**PROBLEM:** When responding, copy every record below exactly as it appears.

**MATERIAL FOR THIS TASK:**
┄┄┄┄┄┄┄┄┄┄

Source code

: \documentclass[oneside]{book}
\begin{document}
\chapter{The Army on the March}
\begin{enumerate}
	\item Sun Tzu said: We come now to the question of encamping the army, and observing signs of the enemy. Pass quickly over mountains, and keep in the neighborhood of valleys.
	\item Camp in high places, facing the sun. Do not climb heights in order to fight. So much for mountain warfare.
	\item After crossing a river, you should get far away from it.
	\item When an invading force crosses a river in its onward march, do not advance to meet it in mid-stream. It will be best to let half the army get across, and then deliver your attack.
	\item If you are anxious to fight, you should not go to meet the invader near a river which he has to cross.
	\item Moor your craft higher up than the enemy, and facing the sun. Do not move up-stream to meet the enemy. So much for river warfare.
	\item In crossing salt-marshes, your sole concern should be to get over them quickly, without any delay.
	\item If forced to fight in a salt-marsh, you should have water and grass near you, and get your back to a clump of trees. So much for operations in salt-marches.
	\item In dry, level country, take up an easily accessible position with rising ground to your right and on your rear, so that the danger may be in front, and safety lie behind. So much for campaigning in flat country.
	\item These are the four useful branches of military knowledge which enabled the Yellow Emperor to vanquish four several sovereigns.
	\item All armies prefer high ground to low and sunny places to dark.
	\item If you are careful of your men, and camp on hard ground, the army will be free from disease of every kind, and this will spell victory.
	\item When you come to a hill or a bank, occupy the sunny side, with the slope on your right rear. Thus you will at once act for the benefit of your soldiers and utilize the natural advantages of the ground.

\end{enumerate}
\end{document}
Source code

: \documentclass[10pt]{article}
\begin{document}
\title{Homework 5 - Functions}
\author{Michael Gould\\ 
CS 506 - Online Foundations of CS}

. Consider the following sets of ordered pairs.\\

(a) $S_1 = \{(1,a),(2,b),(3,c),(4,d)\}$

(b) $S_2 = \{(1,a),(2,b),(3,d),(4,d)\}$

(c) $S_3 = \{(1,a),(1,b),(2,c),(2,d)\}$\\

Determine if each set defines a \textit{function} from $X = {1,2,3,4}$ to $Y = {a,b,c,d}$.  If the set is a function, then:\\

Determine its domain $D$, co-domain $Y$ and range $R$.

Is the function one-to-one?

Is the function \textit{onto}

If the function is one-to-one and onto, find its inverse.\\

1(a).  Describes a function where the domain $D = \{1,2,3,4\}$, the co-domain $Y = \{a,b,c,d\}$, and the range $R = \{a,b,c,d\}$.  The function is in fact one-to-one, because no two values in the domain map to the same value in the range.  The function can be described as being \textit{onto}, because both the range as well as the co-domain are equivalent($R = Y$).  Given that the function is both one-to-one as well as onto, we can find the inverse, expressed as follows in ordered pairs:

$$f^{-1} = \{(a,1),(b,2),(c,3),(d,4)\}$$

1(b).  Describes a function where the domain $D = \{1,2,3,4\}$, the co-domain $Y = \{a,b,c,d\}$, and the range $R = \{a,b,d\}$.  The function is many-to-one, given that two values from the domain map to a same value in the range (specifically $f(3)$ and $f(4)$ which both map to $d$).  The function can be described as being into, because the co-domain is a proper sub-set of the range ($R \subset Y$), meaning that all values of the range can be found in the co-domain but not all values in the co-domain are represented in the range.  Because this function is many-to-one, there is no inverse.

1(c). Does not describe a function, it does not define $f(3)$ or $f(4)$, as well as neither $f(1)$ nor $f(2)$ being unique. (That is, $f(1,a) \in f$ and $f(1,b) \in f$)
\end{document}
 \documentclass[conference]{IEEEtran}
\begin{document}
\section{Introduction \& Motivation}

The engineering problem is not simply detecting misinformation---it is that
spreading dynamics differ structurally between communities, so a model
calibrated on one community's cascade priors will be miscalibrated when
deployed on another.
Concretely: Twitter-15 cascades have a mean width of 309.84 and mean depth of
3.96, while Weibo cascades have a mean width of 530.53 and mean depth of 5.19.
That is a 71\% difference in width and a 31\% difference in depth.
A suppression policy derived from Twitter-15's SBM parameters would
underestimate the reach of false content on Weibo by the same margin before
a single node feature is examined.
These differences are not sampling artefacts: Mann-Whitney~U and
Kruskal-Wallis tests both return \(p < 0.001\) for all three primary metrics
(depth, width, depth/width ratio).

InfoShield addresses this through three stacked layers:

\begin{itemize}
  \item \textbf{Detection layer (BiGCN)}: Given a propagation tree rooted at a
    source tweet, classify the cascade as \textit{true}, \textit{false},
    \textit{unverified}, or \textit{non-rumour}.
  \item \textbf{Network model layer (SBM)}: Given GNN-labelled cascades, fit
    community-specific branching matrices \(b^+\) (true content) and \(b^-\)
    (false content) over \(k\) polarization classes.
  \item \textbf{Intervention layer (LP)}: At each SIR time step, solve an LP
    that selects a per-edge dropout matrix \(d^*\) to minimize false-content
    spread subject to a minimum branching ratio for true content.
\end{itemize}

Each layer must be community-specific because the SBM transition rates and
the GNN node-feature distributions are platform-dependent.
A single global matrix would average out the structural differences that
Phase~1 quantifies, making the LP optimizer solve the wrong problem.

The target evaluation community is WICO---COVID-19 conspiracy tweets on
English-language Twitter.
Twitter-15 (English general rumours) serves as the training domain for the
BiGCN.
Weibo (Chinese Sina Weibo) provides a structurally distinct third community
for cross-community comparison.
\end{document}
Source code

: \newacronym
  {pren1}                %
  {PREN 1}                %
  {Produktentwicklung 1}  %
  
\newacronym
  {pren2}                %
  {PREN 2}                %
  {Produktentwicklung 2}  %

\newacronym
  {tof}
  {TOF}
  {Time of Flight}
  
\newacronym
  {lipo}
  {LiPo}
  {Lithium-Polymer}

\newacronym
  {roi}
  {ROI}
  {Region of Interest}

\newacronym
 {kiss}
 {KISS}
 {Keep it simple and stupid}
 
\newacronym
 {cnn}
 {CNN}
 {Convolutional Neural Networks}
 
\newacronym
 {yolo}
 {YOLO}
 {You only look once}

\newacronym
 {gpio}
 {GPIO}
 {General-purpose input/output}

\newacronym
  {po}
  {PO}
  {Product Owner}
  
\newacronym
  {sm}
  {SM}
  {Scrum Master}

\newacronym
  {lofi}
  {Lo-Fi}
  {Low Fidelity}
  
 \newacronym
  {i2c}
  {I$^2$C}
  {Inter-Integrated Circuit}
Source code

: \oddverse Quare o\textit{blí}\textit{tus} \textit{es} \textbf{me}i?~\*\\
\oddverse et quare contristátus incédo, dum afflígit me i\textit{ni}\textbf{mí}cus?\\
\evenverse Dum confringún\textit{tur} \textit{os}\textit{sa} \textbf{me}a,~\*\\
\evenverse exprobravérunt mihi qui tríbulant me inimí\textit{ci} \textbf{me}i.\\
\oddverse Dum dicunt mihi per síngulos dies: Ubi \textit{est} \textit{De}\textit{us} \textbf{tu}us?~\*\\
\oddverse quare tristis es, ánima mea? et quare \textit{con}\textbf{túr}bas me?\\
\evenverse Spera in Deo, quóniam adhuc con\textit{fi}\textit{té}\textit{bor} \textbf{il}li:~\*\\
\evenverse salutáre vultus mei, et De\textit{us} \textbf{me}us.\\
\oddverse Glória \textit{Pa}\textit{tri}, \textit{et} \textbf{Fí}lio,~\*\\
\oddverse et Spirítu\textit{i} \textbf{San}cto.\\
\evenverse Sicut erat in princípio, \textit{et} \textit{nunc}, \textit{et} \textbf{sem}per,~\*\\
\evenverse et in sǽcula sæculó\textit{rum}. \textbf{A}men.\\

┄┄┄┄┄┄┄┄┄┄

**RESPONSE BELOW:**
Source code

: \documentclass[oneside]{book}
\begin{document}
\chapter{The Army on the March}
\begin{enumerate}
	\item Sun Tzu said: We come now to the question of encamping the army, and observing signs of the enemy. Pass quickly over mountains, and keep in the neighborhood of valleys.
	\item Camp in high places, facing the sun. Do not climb heights in order to fight. So much for mountain warfare.
	\item After crossing a river, you should get far away from it.
	\item When an invading force crosses a river in its onward march, do not advance to meet it in mid-stream. It will be best to let half the army get across, and then deliver your attack.
	\item If you are anxious to fight, you should not go to meet the invader near a river which he has to cross.
	\item Moor your craft higher up than the enemy, and facing the sun. Do not move up-stream to meet the enemy. So much for river warfare.
	\item In crossing salt-marshes, your sole concern should be to get over them quickly, without any delay.
	\item If forced to fight in a salt-marsh, you should have water and grass near you, and get your back to a clump of trees. So much for operations in salt-marches.
	\item In dry, level country, take up an easily accessible position with rising ground to your right and on your rear, so that the danger may be in front, and safety lie behind. So much for campaigning in flat country.
	\item These are the four useful branches of military knowledge which enabled the Yellow Emperor to vanquish four several sovereigns.
	\item All armies prefer high ground to low and sunny places to dark.
	\item If you are careful of your men, and camp on hard ground, the army will be free from disease of every kind, and this will spell victory.
	\item When you come to a hill or a bank, occupy the sunny side, with the slope on your right rear. Thus you will at once act for the benefit of your soldiers and utilize the natural advantages of the ground.

\end{enumerate}
\end{document}
Source code

: \documentclass[10pt]{article}
\begin{document}
\title{Homework 5 - Functions}
\author{Michael Gould\\ 
CS 506 - Online Foundations of CS}

. Consider the following sets of ordered pairs.\\

(a) $S_1 = \{(1,a),(2,b),(3,c),(4,d)\}$

(b) $S_2 = \{(1,a),(2,b),(3,d),(4,d)\}$

(c) $S_3 = \{(1,a),(1,b),(2,c),(2,d)\}$\\

Determine if each set defines a \textit{function} from $X = {1,2,3,4}$ to $Y = {a,b,c,d}$.  If the set is a function, then:\\

Determine its domain $D$, co-domain $Y$ and range $R$.

Is the function one-to-one?

Is the function \textit{onto}

If the function is one-to-one and onto, find its inverse.\\

1(a).  Describes a function where the domain $D = \{1,2,3,4\}$, the co-domain $Y = \{a,b,c,d\}$, and the range $R = \{a,b,c,d\}$.  The function is in fact one-to-one, because no two values in the domain map to the same value in the range.  The function can be described as being \textit{onto}, because both the range as well as the co-domain are equivalent($R = Y$).  Given that the function is both one-to-one as well as onto, we can find the inverse, expressed as follows in ordered pairs:

$$f^{-1} = \{(a,1),(b,2),(c,3),(d,4)\}$$

1(b).  Describes a function where the domain $D = \{1,2,3,4\}$, the co-domain $Y = \{a,b,c,d\}$, and the range $R = \{a,b,d\}$.  The function is many-to-one, given that two values from the domain map to a same value in the range (specifically $f(3)$ and $f(4)$ which both map to $d$).  The function can be described as being into, because the co-domain is a proper sub-set of the range ($R \subset Y$), meaning that all values of the range can be found in the co-domain but not all values in the co-domain are represented in the range.  Because this function is many-to-one, there is no inverse.

1(c). Does not describe a function, it does not define $f(3)$ or $f(4)$, as well as neither $f(1)$ nor $f(2)$ being unique. (That is, $f(1,a) \in f$ and $f(1,b) \in f$)
\end{document}
 \documentclass[conference]{IEEEtran}
\begin{document}
\section{Introduction \& Motivation}

The engineering problem is not simply detecting misinformation---it is that
spreading dynamics differ structurally between communities, so a model
calibrated on one community's cascade priors will be miscalibrated when
deployed on another.
Concretely: Twitter-15 cascades have a mean width of 309.84 and mean depth of
3.96, while Weibo cascades have a mean width of 530.53 and mean depth of 5.19.
That is a 71\% difference in width and a 31\% difference in depth.
A suppression policy derived from Twitter-15's SBM parameters would
underestimate the reach of false content on Weibo by the same margin before
a single node feature is examined.
These differences are not sampling artefacts: Mann-Whitney~U and
Kruskal-Wallis tests both return \(p < 0.001\) for all three primary metrics
(depth, width, depth/width ratio).

InfoShield addresses this through three stacked layers:

\begin{itemize}
  \item \textbf{Detection layer (BiGCN)}: Given a propagation tree rooted at a
    source tweet, classify the cascade as \textit{true}, \textit{false},
    \textit{unverified}, or \textit{non-rumour}.
  \item \textbf{Network model layer (SBM)}: Given GNN-labelled cascades, fit
    community-specific branching matrices \(b^+\) (true content) and \(b^-\)
    (false content) over \(k\) polarization classes.
  \item \textbf{Intervention layer (LP)}: At each SIR time step, solve an LP
    that selects a per-edge dropout matrix \(d^*\) to minimize false-content
    spread subject to a minimum branching ratio for true content.
\end{itemize}

Each layer must be community-specific because the SBM transition rates and
the GNN node-feature distributions are platform-dependent.
A single global matrix would average out the structural differences that
Phase~1 quantifies, making the LP optimizer solve the wrong problem.

The target evaluation community is WICO---COVID-19 conspiracy tweets on
English-language Twitter.
Twitter-15 (English general rumours) serves as the training domain for the
BiGCN.
Weibo (Chinese Sina Weibo) provides a structurally distinct third community
for cross-community comparison.
\end{document}
Source code

: \newacronym
  {pren1}                %
  {PREN 1}                %
  {Produktentwicklung 1}  %
  
\newacronym
  {pren2}                %
  {PREN 2}                %
  {Produktentwicklung 2}  %

\newacronym
  {tof}
  {TOF}
  {Time of Flight}
  
\newacronym
  {lipo}
  {LiPo}
  {Lithium-Polymer}

\newacronym
  {roi}
  {ROI}
  {Region of Interest}

\newacronym
 {kiss}
 {KISS}
 {Keep it simple and stupid}
 
\newacronym
 {cnn}
 {CNN}
 {Convolutional Neural Networks}
 
\newacronym
 {yolo}
 {YOLO}
 {You only look once}

\newacronym
 {gpio}
 {GPIO}
 {General-purpose input/output}

\newacronym
  {po}
  {PO}
  {Product Owner}
  
\newacronym
  {sm}
  {SM}
  {Scrum Master}

\newacronym
  {lofi}
  {Lo-Fi}
  {Low Fidelity}
  
 \newacronym
  {i2c}
  {I$^2$C}
  {Inter-Integrated Circuit}
Source code

: \oddverse Quare o\textit{blí}\textit{tus} \textit{es} \textbf{me}i?~\*\\
\oddverse et quare contristátus incédo, dum afflígit me i\textit{ni}\textbf{mí}cus?\\
\evenverse Dum confringún\textit{tur} \textit{os}\textit{sa} \textbf{me}a,~\*\\
\evenverse exprobravérunt mihi qui tríbulant me inimí\textit{ci} \textbf{me}i.\\
\oddverse Dum dicunt mihi per síngulos dies: Ubi \textit{est} \textit{De}\textit{us} \textbf{tu}us?~\*\\
\oddverse quare tristis es, ánima mea? et quare \textit{con}\textbf{túr}bas me?\\
\evenverse Spera in Deo, quóniam adhuc con\textit{fi}\textit{té}\textit{bor} \textbf{il}li:~\*\\
\evenverse salutáre vultus mei, et De\textit{us} \textbf{me}us.\\
\oddverse Glória \textit{Pa}\textit{tri}, \textit{et} \textbf{Fí}lio,~\*\\
\oddverse et Spirítu\textit{i} \textbf{San}cto.\\
\evenverse Sicut erat in princípio, \textit{et} \textit{nunc}, \textit{et} \textbf{sem}per,~\*\\
\evenverse et in sǽcula sæculó\textit{rum}. \textbf{A}men.\\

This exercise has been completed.